Bud Harrelson and the 1969 Amazin' Mets should not be forgotten
Art Shamsky woke up on Thursday, heard the news about Bud Harrelson, fielded the inevitable phone calls and texts, then did what he does almost every day.
“Going to the gym and working out,” he said. “Take out my frustrations and think about all the good times I shared with all these guys, in particular Buddy.”
What else is there to do or say at this stage?
Shamsky is 82, an unofficial spokesman for the 1969 Mets in part because he is good at it, in part because the candidates for the job continue to dwindle.
So he answers calls from journalists, meets up with old teammates when he can and gets on with his life, as healthily as possible.
“It’s a tough pill to swallow,” he told Newsday after learning Harrelson had died at 79. “So I just deal with it. It’s not easy, because these are close friends of mine, guys you went to war with, so to speak.
“But life goes on, and we still have a little bit of a nucleus left. So I cherish those moments when I can spend with Eddie Kranepool and guys that are still around and share moments with them.
“But it’s tough. Life is what it is. You live and then you die. I hate to sound morbid, but that’s what it is.”
What once was arguably the most shocking achievement in New York-area sports history is starting to fade from living memory, its players succumbing to actuarial tables, its fans now at least 60 years old.
There is a reason the Yankees of the late 1990s are greeted with thunderous cheers on Old-Timers’ Day and those from the late 1970s with polite applause.
Things that happened 25 years ago evoke nostalgia. Seventy-five years ago? That is history. In between is a murky middle in which the ’69 Mets find themselves, still present but not for much longer.
Their championship contemporaries, the 1968 Jets and 1969-70 Knicks, have lost stars, too, but from the start, the ’69 Mets seemed to endure more than their fair share.
It began with the sudden death of manager Gil Hodges on April 2, 1972, at 47, and has continued over decades with the losses among others of Tom Seaver, Tommie Agee, Ed Charles, Tug McGraw, Donn Clendenon and now Harrelson.
The list includes four of the first six batters for most of the five 1969 World Series games against the Orioles and three of the four starting infielders.
Some of the survivors are not in great health. Kranepool needed and got a kidney transplant in 2019.
Sorry. Let’s reset here.
As Shamsky said, I hate to sound morbid, because the deaths of Harrelson and his teammates should be an occasion for celebration and reflection more than grief.
That surely is how the ’69 Mets would want it. They shaped a generation of New York sports fans.
My first sports memory is the sweep of the Expos on Sept. 10, 1969, that landed the Mets in first place in the National League East. And here we are, 55 years later, writing and talking about them, as it should be while we still have the chance.
History is knocking at the door, but as long as there are players and fans around to tell the tale, nostalgia still has a fighting chance.
Shamsky recalled a poignant moment with Harrelson in 2020, when Harrelson already was suffering the effects of Alzheimer’s disease.
Shamsky went to visit him in Hauppauge and brought along a glove. Soon the two were playing catch on Harrelson’s lawn. The grainy video is in a post on “X” from Oct. 24, 2020, like something out of “Field of Dreams,” only real.

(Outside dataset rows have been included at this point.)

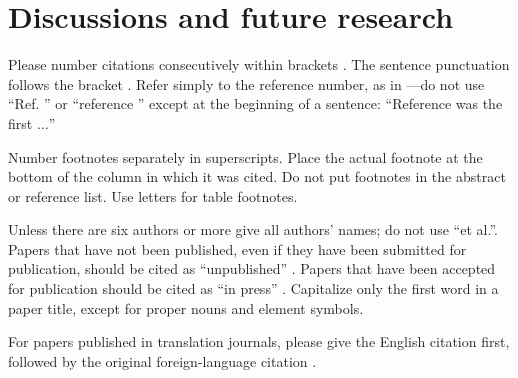 \documentclass[conference]{IEEEtran}
\begin{document}

\section*{Discussions and future research}

Please number citations consecutively within brackets \cite{b1}. The 
sentence punctuation follows the bracket \cite{b2}. Refer simply to the reference 
number, as in \cite{b3}---do not use ``Ref. \cite{b3}'' or ``reference \cite{b3}'' except at 
the beginning of a sentence: ``Reference \cite{b3} was the first $\ldots$''

Number footnotes separately in superscripts. Place the actual footnote at 
the bottom of the column in which it was cited. Do not put footnotes in the 
abstract or reference list. Use letters for table footnotes.

Unless there are six authors or more give all authors' names; do not use 
``et al.''. Papers that have not been published, even if they have been 
submitted for publication, should be cited as ``unpublished'' \cite{b4}. Papers 
that have been accepted for publication should be cited as ``in press'' \cite{b5}. 
Capitalize only the first word in a paper title, except for proper nouns and 
element symbols.

For papers published in translation journals, please give the English 
citation first, followed by the original foreign-language citation \cite{b6}.

\end{document}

“I have vivid memories of that on the front lawn of his house, throwing, people honking horns as they went by,” Shamsky said. “We did what we do best: We played catch. It was for me a moment that I’ll never forget.”
Harrelson left a mark, in baseball and on Long Island, a throwback to an era when players had relatively modest incomes and lived among their fans.
Wendy Polhemus-Annibell, 65, who now lives in Laurel on the North Fork, on Thursday recalled living near Harrelson in East Northport in her youth.
“As kids, we loved him,” she said. “We would regularly ride our bikes over to his house on Roderick Court and knock on his door.
“He was always happy to say hello and would hand us a treat: autographed mini-baseballs. I wish I had saved just one!”
No one who was around at the time — even Yankees fans — will forget that ’69 season. So for now, those of us who were there can only bore younger folks with our memories.
“I tell people the New York Mets in ’69 are one of the most known teams in the history of baseball,” Shamsky said. “I think more books have been written about that team than any sports team. I wrote two and I’m working on a third.
“It’s so special. When you lose somebody, it just kicks you in the gut. We’ll move on. Life goes on. But it’s been amazing.”
Or, to put it a slightly different way: Amazin’!